Evidence may be heard on oath. The sanctions for failure to answer questions and privileges against self-incrimination which apply in a Court case, apply on a planning appeal. The Board may require third parties to attend with documents.
Other Board Planning functions
The Board has a role in relation to certain matters, other than appeals, under planning legislation. This function differs from the planning appeal.
It is possible to make an application to the planning authority for a decision as to whether development is or is not exempted. It is possible to appeal this application ./ reference to the Board. The procedure is relatively informal.
A developer may be required to make provision for social and affordable housing. See the separate chapter on this issue. There are a number of alternatives in relation to the terms, on which the condition will be provided. Where there is a requirement that a person enters an agreement, a dispute regarding the form of agreement may be referred to the Board for determination. The default position provides for transferring lands at hypothetical undeveloped value.
Sometimes planning permission conditions provide for matters to be agreed between the planning authority and applicant, or in default of agreement to be referred the Board. In this context, the Board’s role is one of adjudicating on the relevant condition. It must act on the basis of the condition concerned. It does not have the discretion to substitute its own decision.

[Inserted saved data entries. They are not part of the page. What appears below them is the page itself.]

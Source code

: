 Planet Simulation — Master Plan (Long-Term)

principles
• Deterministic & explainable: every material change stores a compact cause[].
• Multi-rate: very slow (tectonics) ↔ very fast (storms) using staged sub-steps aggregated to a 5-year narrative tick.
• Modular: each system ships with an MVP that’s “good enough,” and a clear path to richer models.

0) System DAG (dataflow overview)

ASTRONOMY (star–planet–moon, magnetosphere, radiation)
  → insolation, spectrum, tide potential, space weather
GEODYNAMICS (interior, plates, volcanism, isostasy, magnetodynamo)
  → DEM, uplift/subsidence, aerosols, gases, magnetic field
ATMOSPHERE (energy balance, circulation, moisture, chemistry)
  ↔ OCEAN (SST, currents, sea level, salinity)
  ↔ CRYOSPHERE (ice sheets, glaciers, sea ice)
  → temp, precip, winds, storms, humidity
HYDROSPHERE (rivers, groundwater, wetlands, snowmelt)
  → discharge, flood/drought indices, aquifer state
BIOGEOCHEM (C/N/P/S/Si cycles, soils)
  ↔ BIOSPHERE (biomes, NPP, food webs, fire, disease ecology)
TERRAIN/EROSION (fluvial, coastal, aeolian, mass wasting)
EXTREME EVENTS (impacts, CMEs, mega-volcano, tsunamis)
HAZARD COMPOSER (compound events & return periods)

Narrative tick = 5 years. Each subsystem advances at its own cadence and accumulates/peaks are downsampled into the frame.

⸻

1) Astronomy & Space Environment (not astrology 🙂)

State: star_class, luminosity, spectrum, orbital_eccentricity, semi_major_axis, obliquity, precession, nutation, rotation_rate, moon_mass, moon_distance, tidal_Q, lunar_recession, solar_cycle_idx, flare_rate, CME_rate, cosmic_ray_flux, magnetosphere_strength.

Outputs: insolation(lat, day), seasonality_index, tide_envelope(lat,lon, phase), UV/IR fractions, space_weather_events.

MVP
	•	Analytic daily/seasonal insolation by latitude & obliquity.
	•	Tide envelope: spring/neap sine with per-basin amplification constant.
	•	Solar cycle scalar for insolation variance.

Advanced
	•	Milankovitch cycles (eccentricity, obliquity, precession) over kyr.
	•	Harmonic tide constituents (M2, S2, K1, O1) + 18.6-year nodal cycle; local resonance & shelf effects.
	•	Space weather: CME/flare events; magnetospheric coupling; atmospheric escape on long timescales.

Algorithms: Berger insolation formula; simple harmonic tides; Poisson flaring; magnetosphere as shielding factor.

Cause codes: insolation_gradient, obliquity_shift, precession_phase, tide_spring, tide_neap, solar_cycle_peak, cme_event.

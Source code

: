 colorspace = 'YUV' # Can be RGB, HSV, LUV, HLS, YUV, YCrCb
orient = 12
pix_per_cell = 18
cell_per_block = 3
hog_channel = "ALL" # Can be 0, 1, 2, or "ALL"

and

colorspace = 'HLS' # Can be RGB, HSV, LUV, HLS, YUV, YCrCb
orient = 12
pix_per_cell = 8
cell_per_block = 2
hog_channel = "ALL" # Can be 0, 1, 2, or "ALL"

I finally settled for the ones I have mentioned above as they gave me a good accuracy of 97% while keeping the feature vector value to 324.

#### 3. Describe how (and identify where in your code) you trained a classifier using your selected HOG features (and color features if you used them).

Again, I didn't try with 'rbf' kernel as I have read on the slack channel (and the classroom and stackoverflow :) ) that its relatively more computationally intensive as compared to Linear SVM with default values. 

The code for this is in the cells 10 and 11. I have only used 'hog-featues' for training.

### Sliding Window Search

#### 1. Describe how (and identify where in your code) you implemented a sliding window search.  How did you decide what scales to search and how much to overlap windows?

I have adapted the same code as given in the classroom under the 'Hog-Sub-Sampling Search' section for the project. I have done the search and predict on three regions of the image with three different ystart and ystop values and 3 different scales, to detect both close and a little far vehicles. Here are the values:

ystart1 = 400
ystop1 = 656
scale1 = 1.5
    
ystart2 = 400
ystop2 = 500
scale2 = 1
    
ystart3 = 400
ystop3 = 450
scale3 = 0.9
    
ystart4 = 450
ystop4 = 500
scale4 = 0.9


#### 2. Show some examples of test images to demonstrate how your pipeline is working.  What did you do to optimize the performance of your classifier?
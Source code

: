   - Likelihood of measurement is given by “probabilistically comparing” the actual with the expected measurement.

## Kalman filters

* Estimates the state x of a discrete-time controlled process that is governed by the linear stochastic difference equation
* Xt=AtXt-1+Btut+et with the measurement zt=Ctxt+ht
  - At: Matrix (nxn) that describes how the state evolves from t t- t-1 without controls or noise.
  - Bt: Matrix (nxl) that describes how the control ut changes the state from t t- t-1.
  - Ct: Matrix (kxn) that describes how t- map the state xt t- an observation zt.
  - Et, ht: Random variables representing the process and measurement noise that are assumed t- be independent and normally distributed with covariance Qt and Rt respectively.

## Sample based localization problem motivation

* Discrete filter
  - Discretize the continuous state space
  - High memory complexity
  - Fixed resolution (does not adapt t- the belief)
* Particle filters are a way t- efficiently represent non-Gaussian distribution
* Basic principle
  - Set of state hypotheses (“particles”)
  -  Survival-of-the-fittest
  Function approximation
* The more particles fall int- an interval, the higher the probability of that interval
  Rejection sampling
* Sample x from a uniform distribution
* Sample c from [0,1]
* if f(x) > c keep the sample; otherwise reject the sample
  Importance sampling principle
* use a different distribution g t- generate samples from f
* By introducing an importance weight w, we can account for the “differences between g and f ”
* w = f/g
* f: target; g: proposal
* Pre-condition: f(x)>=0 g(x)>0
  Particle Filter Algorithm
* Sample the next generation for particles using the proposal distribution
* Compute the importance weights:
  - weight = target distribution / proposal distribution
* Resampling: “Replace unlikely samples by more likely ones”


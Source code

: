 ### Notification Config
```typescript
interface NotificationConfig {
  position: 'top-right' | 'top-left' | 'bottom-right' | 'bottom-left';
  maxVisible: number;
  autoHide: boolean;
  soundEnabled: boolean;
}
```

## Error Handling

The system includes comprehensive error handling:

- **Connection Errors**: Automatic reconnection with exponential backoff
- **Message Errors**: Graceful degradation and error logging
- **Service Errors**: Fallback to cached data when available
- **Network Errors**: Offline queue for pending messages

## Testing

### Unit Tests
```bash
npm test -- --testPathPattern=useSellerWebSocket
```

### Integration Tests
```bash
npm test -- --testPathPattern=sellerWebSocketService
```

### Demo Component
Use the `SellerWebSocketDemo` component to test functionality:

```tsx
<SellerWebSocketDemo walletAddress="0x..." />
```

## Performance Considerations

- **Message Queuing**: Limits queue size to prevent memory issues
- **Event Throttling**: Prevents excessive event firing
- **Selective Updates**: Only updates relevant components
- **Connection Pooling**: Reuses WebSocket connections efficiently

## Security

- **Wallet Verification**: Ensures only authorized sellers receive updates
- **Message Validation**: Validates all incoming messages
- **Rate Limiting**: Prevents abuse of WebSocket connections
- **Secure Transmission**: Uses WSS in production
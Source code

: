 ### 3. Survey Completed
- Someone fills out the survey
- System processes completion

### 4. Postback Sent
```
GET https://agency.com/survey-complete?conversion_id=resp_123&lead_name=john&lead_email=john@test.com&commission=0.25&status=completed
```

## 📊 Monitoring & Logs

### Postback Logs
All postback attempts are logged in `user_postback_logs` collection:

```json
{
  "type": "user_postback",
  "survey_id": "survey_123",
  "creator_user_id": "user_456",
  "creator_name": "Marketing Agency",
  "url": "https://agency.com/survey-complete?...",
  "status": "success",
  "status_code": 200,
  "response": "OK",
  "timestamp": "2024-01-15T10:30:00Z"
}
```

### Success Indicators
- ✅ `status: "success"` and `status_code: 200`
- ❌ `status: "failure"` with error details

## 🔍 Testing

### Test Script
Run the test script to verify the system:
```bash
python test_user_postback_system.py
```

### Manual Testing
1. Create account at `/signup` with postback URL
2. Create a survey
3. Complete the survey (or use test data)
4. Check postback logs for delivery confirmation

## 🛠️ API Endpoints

The Board has a role in relation to a planning scheme in respect of a Strategic Development Zone. A development agency or persons making submissions may appeal the making of the scheme to the Board. The Board must consider the proper planning and sustainable development of the area, the development plan strategies, special amenity Orders and other matters.
Since 2001, the Board now has a significant new role in relation to compulsory acquisition matters. In particular, it confirms be making of a compulsory acquisition order, in most cases.
The Board hears certain types of development applications directly, rather than by way of appeal. This occurs in relation to permission for strategic infrastructure development. They are heard immediately by the Board.